When Greed Ain’t Good April 2
Unrestrained corporatists are an interesting breed. To them, government is inherently evil. CEOs see the government as a bunch of anti-corporate lunatics that would take away their God-given right to turn a buck. They resist even the smallest threat of limp-wristed regulation on the grounds that the “free” market is the only way to run the nation’s economic show.No doubt there’s value in a free market approach, but the world has never seen a truly free market. It’s only seen markets that are more or less “free” relatively to other more or less “free” markets. And the markets aren’t truly free because corporatists want them that way. It’s much easier to con a Congressman into voting for some corporate welfare in the form of tax breaks or incentives to do something they should be doing anyway - for example, to stop spewing contaminants into the air and water - than it is to truly compete. If that wasn’t true, K St. would be lined with trendy condos instead of lobbyist offices.

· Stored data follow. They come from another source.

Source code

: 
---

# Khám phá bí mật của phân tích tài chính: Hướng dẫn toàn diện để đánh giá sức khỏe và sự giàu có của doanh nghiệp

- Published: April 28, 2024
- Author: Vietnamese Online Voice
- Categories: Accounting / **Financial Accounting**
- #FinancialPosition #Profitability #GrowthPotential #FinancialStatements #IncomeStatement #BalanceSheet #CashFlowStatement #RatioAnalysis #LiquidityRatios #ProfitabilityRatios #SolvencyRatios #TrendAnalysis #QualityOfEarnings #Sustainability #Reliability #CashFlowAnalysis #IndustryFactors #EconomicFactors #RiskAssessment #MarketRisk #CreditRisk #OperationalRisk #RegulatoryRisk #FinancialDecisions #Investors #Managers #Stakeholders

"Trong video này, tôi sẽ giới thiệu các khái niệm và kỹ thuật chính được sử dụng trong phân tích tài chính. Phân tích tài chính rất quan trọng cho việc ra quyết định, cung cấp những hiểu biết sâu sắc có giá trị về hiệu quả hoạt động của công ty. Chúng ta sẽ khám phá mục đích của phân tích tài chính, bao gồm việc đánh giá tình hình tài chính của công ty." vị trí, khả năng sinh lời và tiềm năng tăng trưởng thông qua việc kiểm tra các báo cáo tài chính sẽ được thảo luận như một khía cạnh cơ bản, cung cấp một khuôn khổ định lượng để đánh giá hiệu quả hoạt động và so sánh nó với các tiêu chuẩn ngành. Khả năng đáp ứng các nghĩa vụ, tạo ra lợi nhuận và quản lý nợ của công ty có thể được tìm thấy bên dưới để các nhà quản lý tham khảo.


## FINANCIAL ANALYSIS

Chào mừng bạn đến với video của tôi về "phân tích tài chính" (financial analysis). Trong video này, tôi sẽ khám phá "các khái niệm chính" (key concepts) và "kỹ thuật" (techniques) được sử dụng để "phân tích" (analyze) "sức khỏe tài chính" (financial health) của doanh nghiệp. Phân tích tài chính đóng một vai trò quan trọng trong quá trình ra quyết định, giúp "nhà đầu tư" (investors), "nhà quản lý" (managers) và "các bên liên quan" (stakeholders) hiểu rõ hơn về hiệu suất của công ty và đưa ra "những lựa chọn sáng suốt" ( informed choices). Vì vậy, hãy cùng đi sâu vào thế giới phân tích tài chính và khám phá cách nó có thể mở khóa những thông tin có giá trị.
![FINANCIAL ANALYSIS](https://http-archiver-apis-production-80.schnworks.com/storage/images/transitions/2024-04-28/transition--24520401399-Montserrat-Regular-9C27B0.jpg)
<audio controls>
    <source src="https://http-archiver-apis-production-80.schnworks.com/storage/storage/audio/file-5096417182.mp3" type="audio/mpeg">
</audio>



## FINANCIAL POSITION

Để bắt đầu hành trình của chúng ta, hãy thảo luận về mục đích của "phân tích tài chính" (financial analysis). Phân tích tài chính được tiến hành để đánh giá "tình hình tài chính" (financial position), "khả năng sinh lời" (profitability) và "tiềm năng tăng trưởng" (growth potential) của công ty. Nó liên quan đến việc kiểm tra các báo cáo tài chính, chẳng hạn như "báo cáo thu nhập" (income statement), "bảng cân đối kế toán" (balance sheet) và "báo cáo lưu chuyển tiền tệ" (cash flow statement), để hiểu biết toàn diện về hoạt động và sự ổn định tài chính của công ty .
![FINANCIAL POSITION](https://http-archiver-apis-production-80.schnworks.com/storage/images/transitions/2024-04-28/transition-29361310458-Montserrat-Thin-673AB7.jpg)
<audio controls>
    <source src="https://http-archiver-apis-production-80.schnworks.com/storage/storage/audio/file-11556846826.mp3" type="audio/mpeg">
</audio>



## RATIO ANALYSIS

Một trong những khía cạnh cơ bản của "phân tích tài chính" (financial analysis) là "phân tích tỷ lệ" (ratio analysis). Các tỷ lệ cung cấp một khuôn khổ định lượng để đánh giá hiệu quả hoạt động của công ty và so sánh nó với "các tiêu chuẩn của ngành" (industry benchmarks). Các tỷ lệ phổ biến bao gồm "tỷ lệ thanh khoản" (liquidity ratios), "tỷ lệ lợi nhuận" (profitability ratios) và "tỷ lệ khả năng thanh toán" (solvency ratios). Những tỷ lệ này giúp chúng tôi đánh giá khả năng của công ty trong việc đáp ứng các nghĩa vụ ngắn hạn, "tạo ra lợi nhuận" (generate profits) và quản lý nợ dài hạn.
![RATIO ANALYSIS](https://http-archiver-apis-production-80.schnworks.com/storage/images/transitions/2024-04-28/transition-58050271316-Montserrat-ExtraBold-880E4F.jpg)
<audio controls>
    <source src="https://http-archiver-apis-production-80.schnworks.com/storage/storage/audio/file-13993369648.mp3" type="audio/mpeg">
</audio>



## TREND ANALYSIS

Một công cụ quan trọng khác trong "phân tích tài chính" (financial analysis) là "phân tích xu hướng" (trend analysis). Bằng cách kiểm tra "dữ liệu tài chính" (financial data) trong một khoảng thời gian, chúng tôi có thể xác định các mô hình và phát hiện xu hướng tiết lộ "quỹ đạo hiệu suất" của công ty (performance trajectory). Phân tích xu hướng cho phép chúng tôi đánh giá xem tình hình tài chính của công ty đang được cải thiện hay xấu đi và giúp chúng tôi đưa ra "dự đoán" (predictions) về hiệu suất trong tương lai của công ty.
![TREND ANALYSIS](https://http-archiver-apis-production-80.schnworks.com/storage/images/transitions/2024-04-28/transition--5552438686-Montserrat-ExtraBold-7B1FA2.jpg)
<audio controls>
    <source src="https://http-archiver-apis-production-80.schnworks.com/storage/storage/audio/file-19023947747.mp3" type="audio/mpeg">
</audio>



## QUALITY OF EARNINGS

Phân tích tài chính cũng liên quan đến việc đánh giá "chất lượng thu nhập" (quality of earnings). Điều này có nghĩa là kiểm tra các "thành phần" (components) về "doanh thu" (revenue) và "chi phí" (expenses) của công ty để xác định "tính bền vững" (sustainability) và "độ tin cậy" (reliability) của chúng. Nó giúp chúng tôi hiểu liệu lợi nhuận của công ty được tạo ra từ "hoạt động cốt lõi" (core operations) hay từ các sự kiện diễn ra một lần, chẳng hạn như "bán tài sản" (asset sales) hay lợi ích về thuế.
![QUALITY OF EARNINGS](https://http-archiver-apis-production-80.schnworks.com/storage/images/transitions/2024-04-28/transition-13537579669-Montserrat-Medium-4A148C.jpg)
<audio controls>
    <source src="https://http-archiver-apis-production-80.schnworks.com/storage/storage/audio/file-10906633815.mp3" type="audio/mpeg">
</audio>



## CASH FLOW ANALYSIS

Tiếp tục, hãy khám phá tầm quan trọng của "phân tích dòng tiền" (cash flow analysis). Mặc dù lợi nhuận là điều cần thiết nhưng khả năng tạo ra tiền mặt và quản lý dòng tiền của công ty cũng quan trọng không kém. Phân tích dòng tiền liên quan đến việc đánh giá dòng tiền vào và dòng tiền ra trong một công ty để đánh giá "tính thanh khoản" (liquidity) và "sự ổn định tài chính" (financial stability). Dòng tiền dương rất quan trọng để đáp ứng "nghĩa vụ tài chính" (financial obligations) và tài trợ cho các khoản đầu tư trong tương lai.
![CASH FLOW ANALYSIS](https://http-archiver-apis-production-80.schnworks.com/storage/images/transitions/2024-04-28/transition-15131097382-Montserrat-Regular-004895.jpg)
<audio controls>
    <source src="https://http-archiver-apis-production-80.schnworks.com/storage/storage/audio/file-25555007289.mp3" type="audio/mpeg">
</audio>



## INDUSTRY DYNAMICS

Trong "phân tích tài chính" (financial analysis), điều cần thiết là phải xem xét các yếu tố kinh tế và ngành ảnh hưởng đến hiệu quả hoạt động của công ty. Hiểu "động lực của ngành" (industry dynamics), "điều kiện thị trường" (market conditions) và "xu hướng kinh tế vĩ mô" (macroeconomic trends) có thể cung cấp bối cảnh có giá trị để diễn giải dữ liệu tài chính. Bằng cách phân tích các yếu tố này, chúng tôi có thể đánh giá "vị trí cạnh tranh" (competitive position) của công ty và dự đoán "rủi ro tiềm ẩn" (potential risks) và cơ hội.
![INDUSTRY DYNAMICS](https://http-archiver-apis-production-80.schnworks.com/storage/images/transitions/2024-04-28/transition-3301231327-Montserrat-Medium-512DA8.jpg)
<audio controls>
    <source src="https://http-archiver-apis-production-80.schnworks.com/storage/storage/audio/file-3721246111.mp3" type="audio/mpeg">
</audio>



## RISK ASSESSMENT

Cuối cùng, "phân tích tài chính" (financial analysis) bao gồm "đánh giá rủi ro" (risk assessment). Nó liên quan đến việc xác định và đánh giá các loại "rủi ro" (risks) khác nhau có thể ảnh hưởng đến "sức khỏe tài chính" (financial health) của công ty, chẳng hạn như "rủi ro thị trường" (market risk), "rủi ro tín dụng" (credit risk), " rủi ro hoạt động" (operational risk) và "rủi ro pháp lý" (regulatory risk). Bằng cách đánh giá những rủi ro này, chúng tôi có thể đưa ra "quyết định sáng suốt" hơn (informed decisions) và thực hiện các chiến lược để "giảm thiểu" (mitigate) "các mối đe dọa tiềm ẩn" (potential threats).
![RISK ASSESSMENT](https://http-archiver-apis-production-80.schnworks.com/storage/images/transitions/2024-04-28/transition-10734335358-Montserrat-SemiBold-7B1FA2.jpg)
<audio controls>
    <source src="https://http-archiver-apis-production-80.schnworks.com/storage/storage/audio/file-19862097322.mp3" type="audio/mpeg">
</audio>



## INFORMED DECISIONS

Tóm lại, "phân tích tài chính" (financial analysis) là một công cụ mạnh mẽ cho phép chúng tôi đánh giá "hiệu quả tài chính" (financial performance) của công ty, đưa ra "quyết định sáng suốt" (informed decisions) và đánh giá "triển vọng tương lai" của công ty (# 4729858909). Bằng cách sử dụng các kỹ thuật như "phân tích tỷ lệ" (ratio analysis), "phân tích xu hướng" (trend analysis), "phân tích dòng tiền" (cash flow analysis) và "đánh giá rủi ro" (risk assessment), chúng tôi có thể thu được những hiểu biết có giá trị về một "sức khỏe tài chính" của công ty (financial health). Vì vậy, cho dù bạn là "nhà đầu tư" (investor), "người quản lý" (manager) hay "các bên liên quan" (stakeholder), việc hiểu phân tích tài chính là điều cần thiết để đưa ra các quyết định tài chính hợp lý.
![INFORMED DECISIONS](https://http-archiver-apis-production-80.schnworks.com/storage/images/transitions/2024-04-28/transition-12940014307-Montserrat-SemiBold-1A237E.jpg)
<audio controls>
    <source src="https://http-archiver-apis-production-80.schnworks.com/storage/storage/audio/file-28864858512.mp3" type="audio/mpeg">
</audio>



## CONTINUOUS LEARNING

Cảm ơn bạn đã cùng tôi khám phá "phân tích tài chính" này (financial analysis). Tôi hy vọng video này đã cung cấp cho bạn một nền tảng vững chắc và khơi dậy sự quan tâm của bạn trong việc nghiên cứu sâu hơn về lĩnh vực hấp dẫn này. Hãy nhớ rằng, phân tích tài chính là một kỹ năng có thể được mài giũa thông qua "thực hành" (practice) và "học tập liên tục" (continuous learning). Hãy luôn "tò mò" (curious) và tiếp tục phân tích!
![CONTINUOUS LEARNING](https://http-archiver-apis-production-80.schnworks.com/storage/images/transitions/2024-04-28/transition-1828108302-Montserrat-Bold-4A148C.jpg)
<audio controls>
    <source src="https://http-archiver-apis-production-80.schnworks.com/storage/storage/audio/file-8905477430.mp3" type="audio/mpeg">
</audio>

Corporatists argue that deregulation creates beneficial competition, so they resist efforts to regulate as though they were being thrown to the lions. Deregulation is far from some holy grail. Airlines used to be regulated. It was a wonderful era, one in which people actually boarded airplanes with the unreasonably high expectation of getting where they wanted to go. Today you’re lucky to end your flight in the correct hemisphere, much less the Guantanamo-like conditions of the major airport of your choosing. Today, there are fewer airlines, they are considerably less safe, they treat customers like turds on their neighbor’s lawn, and I defy anyone to say how much a ticket costs since rates are made up on the spot by computers randomly selecting prime numbers filtered through Madame Desiree’s crystal ball.
Yep, that whole deregulation thing was a panacea for the consumer and investors, wasn’t it?